Dataset entries:
........

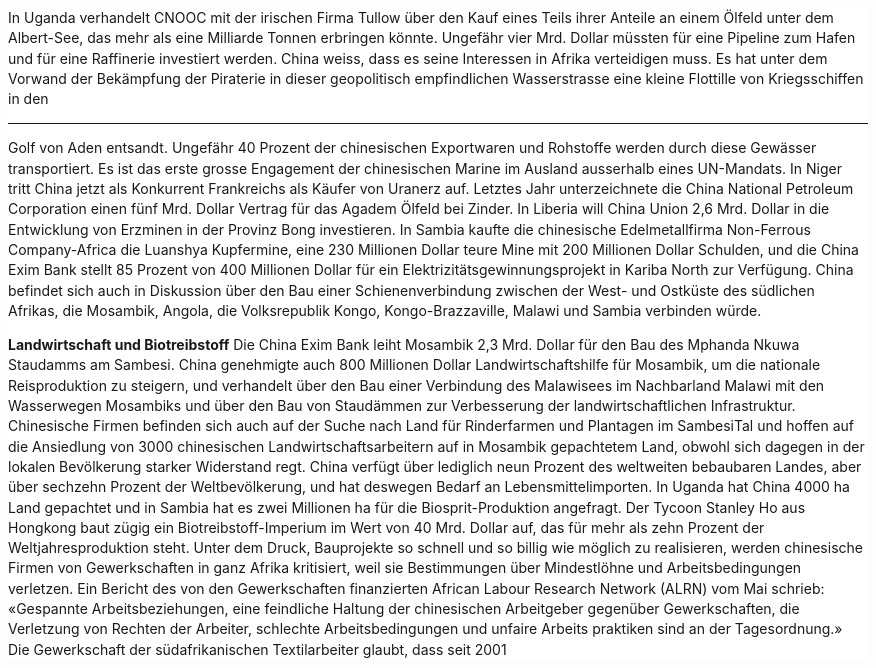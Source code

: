 In Uganda verhandelt CNOOC mit der irischen Firma Tullow über den Kauf eines Teils ihrer Anteile an einem
Ölfeld unter dem Albert-See, das mehr als eine Milliarde Tonnen erbringen könnte. Ungefähr vier Mrd. Dollar
müssten für eine Pipeline zum Hafen und für eine Raffinerie investiert werden.
China weiss, dass es seine Interessen in Afrika verteidigen muss. Es hat unter dem Vorwand der Bekämpfung
der Piraterie in dieser geopolitisch empfindlichen Wasserstrasse eine kleine Flottille von Kriegsschiffen in den


-----

Golf von Aden entsandt. Ungefähr 40 Prozent der chinesischen Exportwaren und Rohstoffe werden durch diese
Gewässer transportiert. Es ist das erste grosse Engagement der chinesischen Marine im Ausland ausserhalb eines
UN-Mandats.
In Niger tritt China jetzt als Konkurrent Frankreichs als Käufer von Uranerz auf. Letztes Jahr unterzeichnete
die China National Petroleum Corporation einen fünf Mrd. Dollar Vertrag für das Agadem Ölfeld bei Zinder. In
Liberia will China Union 2,6 Mrd. Dollar in die Entwicklung von Erzminen in der Provinz Bong investieren.
In Sambia kaufte die chinesische Edelmetallfirma Non-Ferrous Company-Africa die Luanshya Kupfermine,
eine 230 Millionen Dollar teure Mine mit 200 Millionen Dollar Schulden, und die China Exim Bank stellt 85
Prozent von 400 Millionen Dollar für ein Elektrizitätsgewinnungsprojekt in Kariba North zur Verfügung.
China befindet sich auch in Diskussion über den Bau einer Schienenverbindung zwischen der West- und Ostküste des südlichen Afrikas, die Mosambik, Angola, die Volksrepublik Kongo, Kongo-Brazzaville, Malawi und
Sambia verbinden würde.

**Landwirtschaft und Biotreibstoff**
Die China Exim Bank leiht Mosambik 2,3 Mrd. Dollar für den Bau des Mphanda Nkuwa Staudamms am
Sambesi. China genehmigte auch 800 Millionen Dollar Landwirtschaftshilfe für Mosambik, um die nationale
Reisproduktion zu steigern, und verhandelt über den Bau einer Verbindung des Malawisees im Nachbarland
Malawi mit den Wasserwegen Mosambiks und über den Bau von Staudämmen zur Verbesserung der landwirtschaftlichen Infrastruktur.
Chinesische Firmen befinden sich auch auf der Suche nach Land für Rinderfarmen und Plantagen im SambesiTal und hoffen auf die Ansiedlung von 3000 chinesischen Landwirtschaftsarbeitern auf in Mosambik gepachtetem Land, obwohl sich dagegen in der lokalen Bevölkerung starker Widerstand regt. China verfügt über lediglich
neun Prozent des weltweiten bebaubaren Landes, aber über sechzehn Prozent der Weltbevölkerung, und hat
deswegen Bedarf an Lebensmittelimporten.
In Uganda hat China 4000 ha Land gepachtet und in Sambia hat es zwei Millionen ha für die Biosprit-Produktion
angefragt. Der Tycoon Stanley Ho aus Hongkong baut zügig ein Biotreibstoff-Imperium im Wert von 40 Mrd.
Dollar auf, das für mehr als zehn Prozent der Weltjahresproduktion steht.
Unter dem Druck, Bauprojekte so schnell und so billig wie möglich zu realisieren, werden chinesische Firmen von
Gewerkschaften in ganz Afrika kritisiert, weil sie Bestimmungen über Mindestlöhne und Arbeitsbedingungen verletzen. Ein Bericht des von den Gewerkschaften finanzierten African Labour Research Network (ALRN) vom Mai
schrieb: «Gespannte Arbeitsbeziehungen, eine feindliche Haltung der chinesischen Arbeitgeber gegenüber
Gewerkschaften, die Verletzung von Rechten der Arbeiter, schlechte Arbeitsbedingungen und unfaire Arbeits praktiken sind an der Tagesordnung.» Die Gewerkschaft der südafrikanischen Textilarbeiter glaubt, dass seit 2001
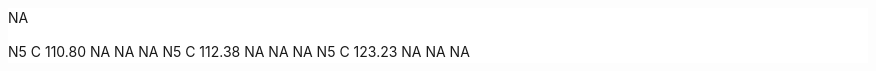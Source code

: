 NA
</td>
</tr>
<tr>
<td style="text-align:center;">
N5
</td>
<td style="text-align:center;">
C
</td>
<td style="text-align:center;">
110.80
</td>
<td style="text-align:center;">
NA
</td>
<td style="text-align:center;">
NA
</td>
<td style="text-align:center;">
NA
</td>
</tr>
<tr>
<td style="text-align:center;">
N5
</td>
<td style="text-align:center;">
C
</td>
<td style="text-align:center;">
112.38
</td>
<td style="text-align:center;">
NA
</td>
<td style="text-align:center;">
NA
</td>
<td style="text-align:center;">
NA
</td>
</tr>
<tr>
<td style="text-align:center;">
N5
</td>
<td style="text-align:center;">
C
</td>
<td style="text-align:center;">
123.23
</td>
<td style="text-align:center;">
NA
</td>
<td style="text-align:center;">
NA
</td>
<td style="text-align:center;">
NA
</td>
</tr>
<tr>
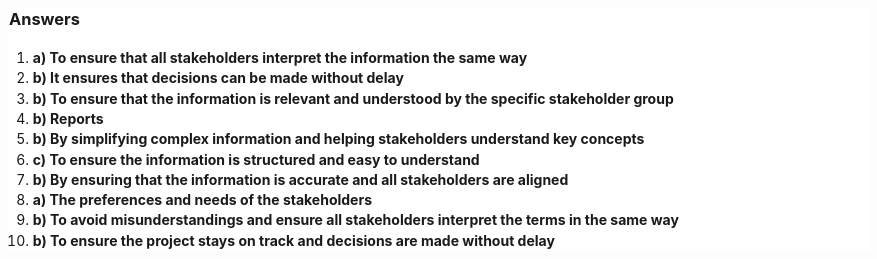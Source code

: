 ### Answers

1. **a) To ensure that all stakeholders interpret the information the same way**
2. **b) It ensures that decisions can be made without delay**
3. **b) To ensure that the information is relevant and understood by the specific stakeholder group**
4. **b) Reports**
5. **b) By simplifying complex information and helping stakeholders understand key concepts**
6. **c) To ensure the information is structured and easy to understand**
7. **b) By ensuring that the information is accurate and all stakeholders are aligned**
8. **a) The preferences and needs of the stakeholders**
9. **b) To avoid misunderstandings and ensure all stakeholders interpret the terms in the same way**
10. **b) To ensure the project stays on track and decisions are made without delay**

........

* **Work to complete**: In the entries above, count every line containing the word "delay". Write only the total.

* **Result**: 2